Snow always reminded the Doctor of Scotland. It was a place he was very fond of. Many years away -

not necessarily ago, because ‘ago’ was a clumsy concept to an inveterate time traveller - many years away, in a sideways direction that led to another part of his curiously structured life, the Doctor had visited Scotland and made a good friend there, a highlander called Jamie McCrimmon. Jamie had travelled with the Doctor for a while. They’d been to some places, and done some things, and on several occasions they had ended up in deep snow and deeper trouble. The thought of snow, and Jamie, took the Doctor back to his original, uneasy hunch. It was hard to shake, even though the evidence was no longer adding up.

‘We should keep looking,’ said Arabel.

‘I can’t even see my hands in front of my face in this,’ said Samewell.

‘She’ll freeze,’ said Arabel.

Samewell had his arm around her, leading her along and shielding her with his coat. ‘Guide knows we won’t be no use to her if we freeze first,’ he said.

The Doctor stopped.

‘What is it?’ asked Amy. She was keeping her jaw clenched so her teeth wouldn’t chatter.

‘Something,’ said the Doctor. He looked around.

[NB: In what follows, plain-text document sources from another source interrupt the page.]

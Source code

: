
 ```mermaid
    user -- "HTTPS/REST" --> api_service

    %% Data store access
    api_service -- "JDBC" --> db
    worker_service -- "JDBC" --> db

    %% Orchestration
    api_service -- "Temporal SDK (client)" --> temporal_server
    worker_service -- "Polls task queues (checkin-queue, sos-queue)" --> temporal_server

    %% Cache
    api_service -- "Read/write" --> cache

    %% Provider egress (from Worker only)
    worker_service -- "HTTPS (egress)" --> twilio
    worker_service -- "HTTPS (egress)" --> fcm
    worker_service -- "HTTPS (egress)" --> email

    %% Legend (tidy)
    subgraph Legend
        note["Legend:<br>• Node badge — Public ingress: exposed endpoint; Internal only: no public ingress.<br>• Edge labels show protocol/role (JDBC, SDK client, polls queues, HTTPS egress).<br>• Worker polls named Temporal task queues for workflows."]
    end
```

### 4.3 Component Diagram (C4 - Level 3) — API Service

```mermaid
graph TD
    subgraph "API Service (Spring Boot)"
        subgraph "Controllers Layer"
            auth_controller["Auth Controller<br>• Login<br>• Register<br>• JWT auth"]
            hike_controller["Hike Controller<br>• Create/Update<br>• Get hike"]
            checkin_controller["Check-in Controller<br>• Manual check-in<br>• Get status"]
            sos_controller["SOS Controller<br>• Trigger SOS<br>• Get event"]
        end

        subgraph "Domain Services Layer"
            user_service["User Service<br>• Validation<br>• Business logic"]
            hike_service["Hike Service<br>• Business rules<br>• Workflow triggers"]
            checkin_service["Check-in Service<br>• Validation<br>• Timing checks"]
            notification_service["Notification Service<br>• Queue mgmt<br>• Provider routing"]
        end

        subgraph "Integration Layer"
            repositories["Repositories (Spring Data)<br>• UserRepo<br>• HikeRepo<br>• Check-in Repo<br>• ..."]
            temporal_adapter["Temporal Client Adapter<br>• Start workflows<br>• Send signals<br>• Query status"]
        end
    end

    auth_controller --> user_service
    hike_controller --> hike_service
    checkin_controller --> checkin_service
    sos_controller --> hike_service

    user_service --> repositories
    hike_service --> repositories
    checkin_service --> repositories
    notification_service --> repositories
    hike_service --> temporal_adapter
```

‘There’s something nearby.’

It was hard to see for any distance. It was still snowing hard, and flurrying too, and Amy had a feeling evening had set in and taken over the responsibility for making things dark from the snowstorm. Constellations of snowflakes moving against the black trunks of nearby trees was about all she could make out.

‘I don’t see anything,’ she said, wiping snow off her nose.

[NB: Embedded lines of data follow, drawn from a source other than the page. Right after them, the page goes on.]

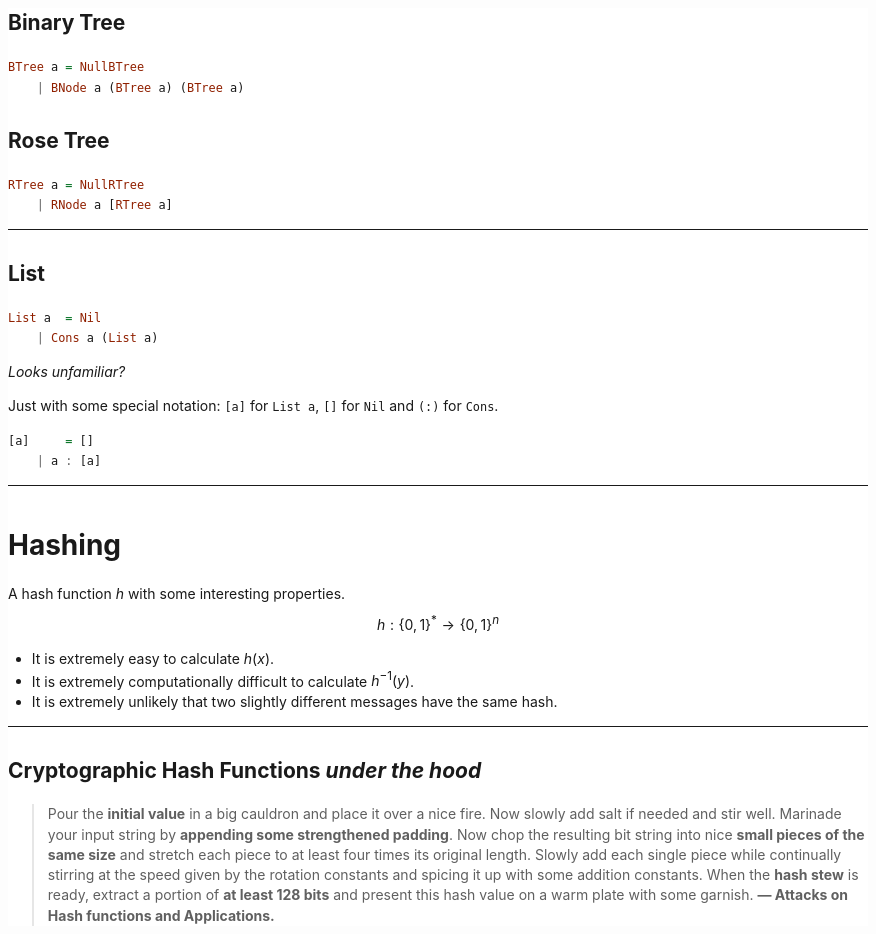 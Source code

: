 ## Binary Tree
```Haskell
BTree a = NullBTree
	| BNode a (BTree a) (BTree a)
```

## Rose Tree
```haskell
RTree a = NullRTree
	| RNode a [RTree a]
```

---------------------

## List
```haskell
List a 	= Nil
	| Cons a (List a)
```
_Looks unfamiliar?_  

Just with some special notation: `[a]` for `List a`, `[]` for `Nil` and `(:)` for `Cons`. 

```haskell
[a] 	= []
	| a : [a]
```

---------------------

# Hashing
A hash function $h$ with some interesting properties.
$$h : \{0,1\}^* \rightarrow \{0,1\}^n$$
* It is extremely easy to calculate $h(x)$. 
* It is extremely computationally difficult to calculate $h^{-1}(y)$.
* It is extremely unlikely that two slightly different messages have the same hash.  

---------------------

## Cryptographic Hash Functions _under the hood_
> Pour the **initial value** in a big cauldron and place it over a nice fire. Now slowly add salt if needed and stir well. Marinade your input string by **appending some strengthened padding**. Now chop the resulting bit string into nice **small pieces of the same size** and stretch each piece to at least four times its original length. Slowly add each single piece while continually stirring at the speed given by the rotation constants and spicing it up with some addition constants. When the **hash stew** is ready, extract a portion of **at least 128 bits** and present this hash value on a warm plate with some
garnish.
> **— Attacks on Hash functions and Applications.**  

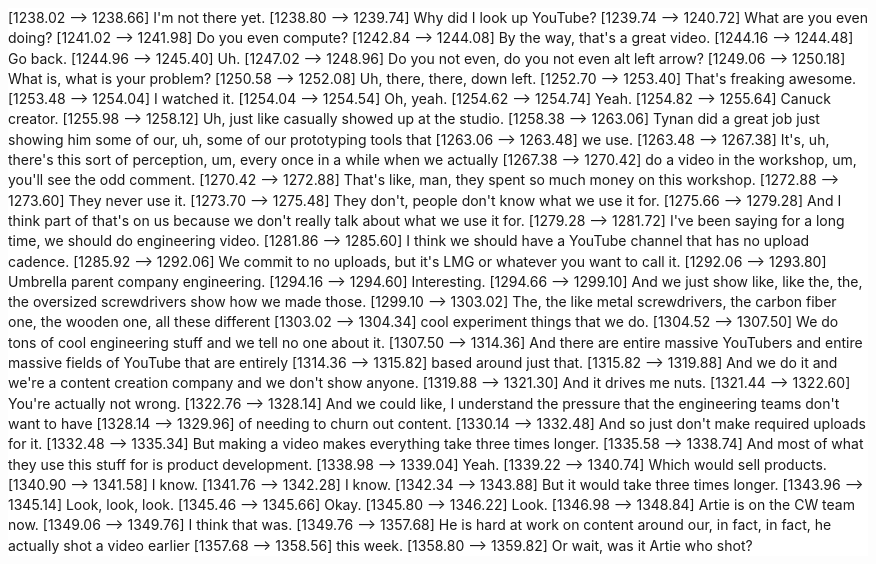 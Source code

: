[1238.02 --> 1238.66]  I'm not there yet.
[1238.80 --> 1239.74]  Why did I look up YouTube?
[1239.74 --> 1240.72]  What are you even doing?
[1241.02 --> 1241.98]  Do you even compute?
[1242.84 --> 1244.08]  By the way, that's a great video.
[1244.16 --> 1244.48]  Go back.
[1244.96 --> 1245.40]  Uh.
[1247.02 --> 1248.96]  Do you not even, do you not even alt left arrow?
[1249.06 --> 1250.18]  What is, what is your problem?
[1250.58 --> 1252.08]  Uh, there, there, down left.
[1252.70 --> 1253.40]  That's freaking awesome.
[1253.48 --> 1254.04]  I watched it.
[1254.04 --> 1254.54]  Oh, yeah.
[1254.62 --> 1254.74]  Yeah.
[1254.82 --> 1255.64]  Canuck creator.
[1255.98 --> 1258.12]  Uh, just like casually showed up at the studio.
[1258.38 --> 1263.06]  Tynan did a great job just showing him some of our, uh, some of our prototyping tools that
[1263.06 --> 1263.48]  we use.
[1263.48 --> 1267.38]  It's, uh, there's this sort of perception, um, every once in a while when we actually
[1267.38 --> 1270.42]  do a video in the workshop, um, you'll see the odd comment.
[1270.42 --> 1272.88]  That's like, man, they spent so much money on this workshop.
[1272.88 --> 1273.60]  They never use it.
[1273.70 --> 1275.48]  They don't, people don't know what we use it for.
[1275.66 --> 1279.28]  And I think part of that's on us because we don't really talk about what we use it for.
[1279.28 --> 1281.72]  I've been saying for a long time, we should do engineering video.
[1281.86 --> 1285.60]  I think we should have a YouTube channel that has no upload cadence.
[1285.92 --> 1292.06]  We commit to no uploads, but it's LMG or whatever you want to call it.
[1292.06 --> 1293.80]  Umbrella parent company engineering.
[1294.16 --> 1294.60]  Interesting.
[1294.66 --> 1299.10]  And we just show like, like the, the, the oversized screwdrivers show how we made those.
[1299.10 --> 1303.02]  The, the like metal screwdrivers, the carbon fiber one, the wooden one, all these different
[1303.02 --> 1304.34]  cool experiment things that we do.
[1304.52 --> 1307.50]  We do tons of cool engineering stuff and we tell no one about it.
[1307.50 --> 1314.36]  And there are entire massive YouTubers and entire massive fields of YouTube that are entirely
[1314.36 --> 1315.82]  based around just that.
[1315.82 --> 1319.88]  And we do it and we're a content creation company and we don't show anyone.
[1319.88 --> 1321.30]  And it drives me nuts.
[1321.44 --> 1322.60]  You're actually not wrong.
[1322.76 --> 1328.14]  And we could like, I understand the pressure that the engineering teams don't want to have
[1328.14 --> 1329.96]  of needing to churn out content.
[1330.14 --> 1332.48]  And so just don't make required uploads for it.
[1332.48 --> 1335.34]  But making a video makes everything take three times longer.
[1335.58 --> 1338.74]  And most of what they use this stuff for is product development.
[1338.98 --> 1339.04]  Yeah.
[1339.22 --> 1340.74]  Which would sell products.
[1340.90 --> 1341.58]  I know.
[1341.76 --> 1342.28]  I know.
[1342.34 --> 1343.88]  But it would take three times longer.
[1343.96 --> 1345.14]  Look, look, look.
[1345.46 --> 1345.66]  Okay.
[1345.80 --> 1346.22]  Look.
[1346.98 --> 1348.84]  Artie is on the CW team now.
[1349.06 --> 1349.76]  I think that was.
[1349.76 --> 1357.68]  He is hard at work on content around our, in fact, in fact, he actually shot a video earlier
[1357.68 --> 1358.56]  this week.
[1358.80 --> 1359.82]  Or wait, was it Artie who shot?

‘Neither do I, but I feel it,’ said the Doctor.

‘What, like a sixth sense?’

‘Much vaguer. Much, much vaguer. A ninth or tenth sense at best.’

He rotated on the spot again, flipped out his sonic screwdriver, scanned and then switched it off. He tapped the end of the screwdriver against his pursed lips as he thought.

‘We should keep moving,’ said Amy.

‘We should keep moving,’ agreed the Doctor.

‘Samewell?’

‘It’s up this way, a bit further yet,’ Samewell replied.

‘We’re close to the edge of Moreland now.’

There was a break in the trees, a thinning out where the snow was deeper on the ground. The snow was beginning to drift.

The Doctor stopped again and took another look around. He divined with his warbling screwdriver again. ‘Let’s liven things up by walking a little faster,’

he said, smiling.

The smile did nothing to take Amy’s chill away.

‘Hang on!’ Rory said, sitting up.

Of course, it’s far too late to say ‘hang on!’ once you’ve already been struck around the head with a blunt object and knocked unconscious. He said it nevertheless, and then groaned as the intense throbbing in his head introduced itself and let him know it would be staying for a few days.

‘Ow,’ he said, resting his forehead in his hand. ‘Ow.

Also, owww-www.’

‘Don’t move,’ a voice warned him.

‘Fine. I really haven’t got much planned except sitting here and experiencing pain for the moment,’ he replied. He shook his head in an effort to dispel the pain, and it worked in exactly the same way that shaking a snow globe makes it easier to see the scene inside.